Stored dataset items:
Start of Block
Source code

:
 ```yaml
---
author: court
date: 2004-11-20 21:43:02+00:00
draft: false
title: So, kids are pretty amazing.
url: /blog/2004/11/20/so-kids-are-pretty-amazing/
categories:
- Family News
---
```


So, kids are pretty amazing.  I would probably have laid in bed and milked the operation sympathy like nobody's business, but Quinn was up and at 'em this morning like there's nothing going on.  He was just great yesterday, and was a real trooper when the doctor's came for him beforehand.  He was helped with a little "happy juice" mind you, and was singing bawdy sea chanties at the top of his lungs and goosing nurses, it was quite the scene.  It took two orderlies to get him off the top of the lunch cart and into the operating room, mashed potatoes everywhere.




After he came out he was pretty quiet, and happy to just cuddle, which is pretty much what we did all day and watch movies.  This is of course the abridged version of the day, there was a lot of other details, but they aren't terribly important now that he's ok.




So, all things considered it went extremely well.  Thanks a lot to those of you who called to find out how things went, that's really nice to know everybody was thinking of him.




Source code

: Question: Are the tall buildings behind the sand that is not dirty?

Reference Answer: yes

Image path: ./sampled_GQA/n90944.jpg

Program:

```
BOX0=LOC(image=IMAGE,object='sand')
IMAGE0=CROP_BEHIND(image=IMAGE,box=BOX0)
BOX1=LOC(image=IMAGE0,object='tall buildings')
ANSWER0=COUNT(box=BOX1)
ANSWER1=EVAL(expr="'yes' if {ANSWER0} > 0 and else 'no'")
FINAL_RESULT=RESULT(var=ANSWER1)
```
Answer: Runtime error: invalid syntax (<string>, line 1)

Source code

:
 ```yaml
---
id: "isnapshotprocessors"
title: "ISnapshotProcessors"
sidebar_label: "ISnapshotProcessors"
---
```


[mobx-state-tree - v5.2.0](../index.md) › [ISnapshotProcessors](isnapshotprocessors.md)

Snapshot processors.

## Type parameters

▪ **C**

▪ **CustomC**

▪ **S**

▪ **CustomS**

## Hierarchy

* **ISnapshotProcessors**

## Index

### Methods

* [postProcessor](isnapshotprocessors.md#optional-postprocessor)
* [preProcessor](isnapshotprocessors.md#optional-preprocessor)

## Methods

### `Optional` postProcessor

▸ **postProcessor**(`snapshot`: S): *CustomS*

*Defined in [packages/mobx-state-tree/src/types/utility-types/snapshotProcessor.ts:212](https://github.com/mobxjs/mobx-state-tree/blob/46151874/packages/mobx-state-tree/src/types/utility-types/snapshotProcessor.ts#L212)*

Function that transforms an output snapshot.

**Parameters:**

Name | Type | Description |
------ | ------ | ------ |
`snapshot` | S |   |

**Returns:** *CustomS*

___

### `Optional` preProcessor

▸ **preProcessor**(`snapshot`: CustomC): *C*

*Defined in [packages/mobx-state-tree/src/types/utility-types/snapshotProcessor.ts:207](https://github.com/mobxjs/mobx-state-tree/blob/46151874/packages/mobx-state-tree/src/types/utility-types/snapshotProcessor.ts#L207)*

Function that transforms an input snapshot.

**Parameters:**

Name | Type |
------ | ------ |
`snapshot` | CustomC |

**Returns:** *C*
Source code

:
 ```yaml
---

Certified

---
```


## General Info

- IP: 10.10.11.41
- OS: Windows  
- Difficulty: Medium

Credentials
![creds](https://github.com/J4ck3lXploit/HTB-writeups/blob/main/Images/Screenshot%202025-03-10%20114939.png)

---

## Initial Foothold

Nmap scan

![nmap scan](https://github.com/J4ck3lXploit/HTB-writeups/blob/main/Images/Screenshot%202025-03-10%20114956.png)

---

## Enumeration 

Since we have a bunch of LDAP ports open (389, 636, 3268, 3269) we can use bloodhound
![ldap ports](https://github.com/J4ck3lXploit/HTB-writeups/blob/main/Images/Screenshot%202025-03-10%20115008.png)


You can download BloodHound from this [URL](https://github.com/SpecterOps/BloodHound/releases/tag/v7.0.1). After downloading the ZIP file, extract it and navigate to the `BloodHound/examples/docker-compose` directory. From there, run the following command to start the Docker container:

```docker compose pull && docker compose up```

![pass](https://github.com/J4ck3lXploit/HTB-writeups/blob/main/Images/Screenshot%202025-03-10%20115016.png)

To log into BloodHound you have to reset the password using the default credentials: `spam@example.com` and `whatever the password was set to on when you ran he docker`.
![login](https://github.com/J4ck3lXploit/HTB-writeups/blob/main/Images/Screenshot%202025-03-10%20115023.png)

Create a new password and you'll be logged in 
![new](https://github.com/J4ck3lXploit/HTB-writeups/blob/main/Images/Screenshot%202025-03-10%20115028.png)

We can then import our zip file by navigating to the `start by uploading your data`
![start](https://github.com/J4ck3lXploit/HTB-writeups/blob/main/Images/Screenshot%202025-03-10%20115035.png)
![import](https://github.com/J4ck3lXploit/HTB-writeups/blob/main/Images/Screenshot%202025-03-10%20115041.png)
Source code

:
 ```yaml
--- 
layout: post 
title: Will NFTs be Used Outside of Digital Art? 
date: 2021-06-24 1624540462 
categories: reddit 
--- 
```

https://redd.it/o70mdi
End of Block
Looking at the data above, return every line from the one with "Answer: Runtime error: invalid" down to the one with "Function that transforms an output snapshot.", exactly and inclusively.

- [ANSWER BELOW]:
Answer: Runtime error: invalid syntax (<string>, line 1)

Source code

:
 ```yaml
---
id: "isnapshotprocessors"
title: "ISnapshotProcessors"
sidebar_label: "ISnapshotProcessors"
---
```


[mobx-state-tree - v5.2.0](../index.md) › [ISnapshotProcessors](isnapshotprocessors.md)

Snapshot processors.

## Type parameters

▪ **C**

▪ **CustomC**

▪ **S**

▪ **CustomS**

## Hierarchy

* **ISnapshotProcessors**

## Index

### Methods

* [postProcessor](isnapshotprocessors.md#optional-postprocessor)
* [preProcessor](isnapshotprocessors.md#optional-preprocessor)

## Methods

### `Optional` postProcessor

▸ **postProcessor**(`snapshot`: S): *CustomS*

*Defined in [packages/mobx-state-tree/src/types/utility-types/snapshotProcessor.ts:212](https://github.com/mobxjs/mobx-state-tree/blob/46151874/packages/mobx-state-tree/src/types/utility-types/snapshotProcessor.ts#L212)*

Function that transforms an output snapshot.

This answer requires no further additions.